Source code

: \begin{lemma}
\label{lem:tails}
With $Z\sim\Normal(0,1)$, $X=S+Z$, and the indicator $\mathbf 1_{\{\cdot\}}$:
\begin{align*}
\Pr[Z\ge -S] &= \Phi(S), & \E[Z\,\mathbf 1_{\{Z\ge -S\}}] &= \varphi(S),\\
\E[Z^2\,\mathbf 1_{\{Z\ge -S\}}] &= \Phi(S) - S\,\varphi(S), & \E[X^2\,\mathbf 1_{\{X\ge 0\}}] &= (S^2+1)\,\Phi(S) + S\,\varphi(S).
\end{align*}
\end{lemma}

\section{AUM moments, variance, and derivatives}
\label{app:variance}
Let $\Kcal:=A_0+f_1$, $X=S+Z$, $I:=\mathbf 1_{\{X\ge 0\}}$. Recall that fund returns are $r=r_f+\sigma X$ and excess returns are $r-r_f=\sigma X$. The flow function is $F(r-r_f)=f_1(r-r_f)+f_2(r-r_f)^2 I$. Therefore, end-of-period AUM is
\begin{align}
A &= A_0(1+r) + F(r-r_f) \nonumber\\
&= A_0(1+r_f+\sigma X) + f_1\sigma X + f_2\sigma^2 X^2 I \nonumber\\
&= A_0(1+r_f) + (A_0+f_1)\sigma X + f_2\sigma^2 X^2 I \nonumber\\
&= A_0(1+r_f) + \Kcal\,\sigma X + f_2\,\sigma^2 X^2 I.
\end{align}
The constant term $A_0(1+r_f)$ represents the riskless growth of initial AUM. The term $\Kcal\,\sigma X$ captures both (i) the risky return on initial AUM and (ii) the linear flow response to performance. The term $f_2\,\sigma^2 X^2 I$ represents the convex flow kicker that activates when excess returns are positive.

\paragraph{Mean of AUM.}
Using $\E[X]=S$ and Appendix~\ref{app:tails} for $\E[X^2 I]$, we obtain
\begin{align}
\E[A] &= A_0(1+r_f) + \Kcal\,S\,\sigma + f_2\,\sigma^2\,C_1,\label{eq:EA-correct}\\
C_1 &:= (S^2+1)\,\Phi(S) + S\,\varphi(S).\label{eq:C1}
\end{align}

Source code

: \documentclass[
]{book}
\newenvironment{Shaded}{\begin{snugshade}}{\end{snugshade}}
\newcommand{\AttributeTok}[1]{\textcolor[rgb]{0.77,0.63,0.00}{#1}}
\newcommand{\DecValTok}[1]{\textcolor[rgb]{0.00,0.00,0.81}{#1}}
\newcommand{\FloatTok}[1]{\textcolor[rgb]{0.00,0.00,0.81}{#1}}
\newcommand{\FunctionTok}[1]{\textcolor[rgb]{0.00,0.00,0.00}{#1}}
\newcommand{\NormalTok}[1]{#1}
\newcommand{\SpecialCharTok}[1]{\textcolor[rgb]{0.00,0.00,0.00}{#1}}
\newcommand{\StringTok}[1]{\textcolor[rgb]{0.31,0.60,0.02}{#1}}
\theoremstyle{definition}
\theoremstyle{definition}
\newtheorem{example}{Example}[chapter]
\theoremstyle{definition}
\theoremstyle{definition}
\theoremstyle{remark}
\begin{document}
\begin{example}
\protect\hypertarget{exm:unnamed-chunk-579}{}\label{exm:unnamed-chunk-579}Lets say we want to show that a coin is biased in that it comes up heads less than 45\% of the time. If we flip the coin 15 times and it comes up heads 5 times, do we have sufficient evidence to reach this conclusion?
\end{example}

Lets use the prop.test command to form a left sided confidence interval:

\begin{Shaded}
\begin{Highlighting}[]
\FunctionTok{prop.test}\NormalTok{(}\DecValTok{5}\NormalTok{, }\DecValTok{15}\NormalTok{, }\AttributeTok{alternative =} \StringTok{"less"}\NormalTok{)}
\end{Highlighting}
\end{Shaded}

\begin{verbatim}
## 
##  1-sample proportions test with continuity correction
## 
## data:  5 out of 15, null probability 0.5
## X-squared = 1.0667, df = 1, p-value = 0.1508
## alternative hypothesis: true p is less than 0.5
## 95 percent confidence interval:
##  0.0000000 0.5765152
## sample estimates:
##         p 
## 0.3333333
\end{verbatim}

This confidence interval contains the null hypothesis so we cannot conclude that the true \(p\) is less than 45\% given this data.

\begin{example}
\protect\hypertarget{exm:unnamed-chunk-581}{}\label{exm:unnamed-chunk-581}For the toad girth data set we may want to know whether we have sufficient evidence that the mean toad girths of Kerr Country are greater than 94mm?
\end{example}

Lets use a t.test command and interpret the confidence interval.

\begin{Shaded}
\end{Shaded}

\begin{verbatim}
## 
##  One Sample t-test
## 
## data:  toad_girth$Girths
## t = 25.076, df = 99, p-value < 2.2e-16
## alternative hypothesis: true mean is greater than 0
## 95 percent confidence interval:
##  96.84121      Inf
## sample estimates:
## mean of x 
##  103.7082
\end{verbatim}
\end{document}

## WORK TO BE COMPLETED
Write out every entry once more, precisely as it stands.

## RESULT OF THIS TASK
Source code

: \begin{lemma}
\label{lem:tails}
With $Z\sim\Normal(0,1)$, $X=S+Z$, and the indicator $\mathbf 1_{\{\cdot\}}$:
\begin{align*}
\Pr[Z\ge -S] &= \Phi(S), & \E[Z\,\mathbf 1_{\{Z\ge -S\}}] &= \varphi(S),\\
\E[Z^2\,\mathbf 1_{\{Z\ge -S\}}] &= \Phi(S) - S\,\varphi(S), & \E[X^2\,\mathbf 1_{\{X\ge 0\}}] &= (S^2+1)\,\Phi(S) + S\,\varphi(S).
\end{align*}
\end{lemma}

\section{AUM moments, variance, and derivatives}
\label{app:variance}
Let $\Kcal:=A_0+f_1$, $X=S+Z$, $I:=\mathbf 1_{\{X\ge 0\}}$. Recall that fund returns are $r=r_f+\sigma X$ and excess returns are $r-r_f=\sigma X$. The flow function is $F(r-r_f)=f_1(r-r_f)+f_2(r-r_f)^2 I$. Therefore, end-of-period AUM is
\begin{align}
A &= A_0(1+r) + F(r-r_f) \nonumber\\
&= A_0(1+r_f+\sigma X) + f_1\sigma X + f_2\sigma^2 X^2 I \nonumber\\
&= A_0(1+r_f) + (A_0+f_1)\sigma X + f_2\sigma^2 X^2 I \nonumber\\
&= A_0(1+r_f) + \Kcal\,\sigma X + f_2\,\sigma^2 X^2 I.
\end{align}
The constant term $A_0(1+r_f)$ represents the riskless growth of initial AUM. The term $\Kcal\,\sigma X$ captures both (i) the risky return on initial AUM and (ii) the linear flow response to performance. The term $f_2\,\sigma^2 X^2 I$ represents the convex flow kicker that activates when excess returns are positive.

\paragraph{Mean of AUM.}
Using $\E[X]=S$ and Appendix~\ref{app:tails} for $\E[X^2 I]$, we obtain
\begin{align}
\E[A] &= A_0(1+r_f) + \Kcal\,S\,\sigma + f_2\,\sigma^2\,C_1,\label{eq:EA-correct}\\
C_1 &:= (S^2+1)\,\Phi(S) + S\,\varphi(S).\label{eq:C1}
\end{align}

Source code

: \documentclass[
]{book}
\newenvironment{Shaded}{\begin{snugshade}}{\end{snugshade}}
\newcommand{\AttributeTok}[1]{\textcolor[rgb]{0.77,0.63,0.00}{#1}}
\newcommand{\DecValTok}[1]{\textcolor[rgb]{0.00,0.00,0.81}{#1}}
\newcommand{\FloatTok}[1]{\textcolor[rgb]{0.00,0.00,0.81}{#1}}
\newcommand{\FunctionTok}[1]{\textcolor[rgb]{0.00,0.00,0.00}{#1}}
\newcommand{\NormalTok}[1]{#1}
\newcommand{\SpecialCharTok}[1]{\textcolor[rgb]{0.00,0.00,0.00}{#1}}
\newcommand{\StringTok}[1]{\textcolor[rgb]{0.31,0.60,0.02}{#1}}
\theoremstyle{definition}
\theoremstyle{definition}
\newtheorem{example}{Example}[chapter]
\theoremstyle{definition}
\theoremstyle{definition}
\theoremstyle{remark}
\begin{document}
\begin{example}
\protect\hypertarget{exm:unnamed-chunk-579}{}\label{exm:unnamed-chunk-579}Lets say we want to show that a coin is biased in that it comes up heads less than 45\% of the time. If we flip the coin 15 times and it comes up heads 5 times, do we have sufficient evidence to reach this conclusion?
\end{example}

Lets use the prop.test command to form a left sided confidence interval:

\begin{Shaded}
\begin{Highlighting}[]
\FunctionTok{prop.test}\NormalTok{(}\DecValTok{5}\NormalTok{, }\DecValTok{15}\NormalTok{, }\AttributeTok{alternative =} \StringTok{"less"}\NormalTok{)}
\end{Highlighting}
\end{Shaded}

\begin{verbatim}
## 
##  1-sample proportions test with continuity correction
## 
## data:  5 out of 15, null probability 0.5
## X-squared = 1.0667, df = 1, p-value = 0.1508
## alternative hypothesis: true p is less than 0.5
## 95 percent confidence interval:
##  0.0000000 0.5765152
## sample estimates:
##         p 
## 0.3333333
\end{verbatim}

This confidence interval contains the null hypothesis so we cannot conclude that the true \(p\) is less than 45\% given this data.

\begin{example}
\protect\hypertarget{exm:unnamed-chunk-581}{}\label{exm:unnamed-chunk-581}For the toad girth data set we may want to know whether we have sufficient evidence that the mean toad girths of Kerr Country are greater than 94mm?
\end{example}

Lets use a t.test command and interpret the confidence interval.

\begin{Shaded}
\end{Shaded}

\begin{verbatim}
## 
##  One Sample t-test
## 
## data:  toad_girth$Girths
## t = 25.076, df = 99, p-value < 2.2e-16
## alternative hypothesis: true mean is greater than 0
## 95 percent confidence interval:
##  96.84121      Inf
## sample estimates:
## mean of x 
##  103.7082
\end{verbatim}
\end{document}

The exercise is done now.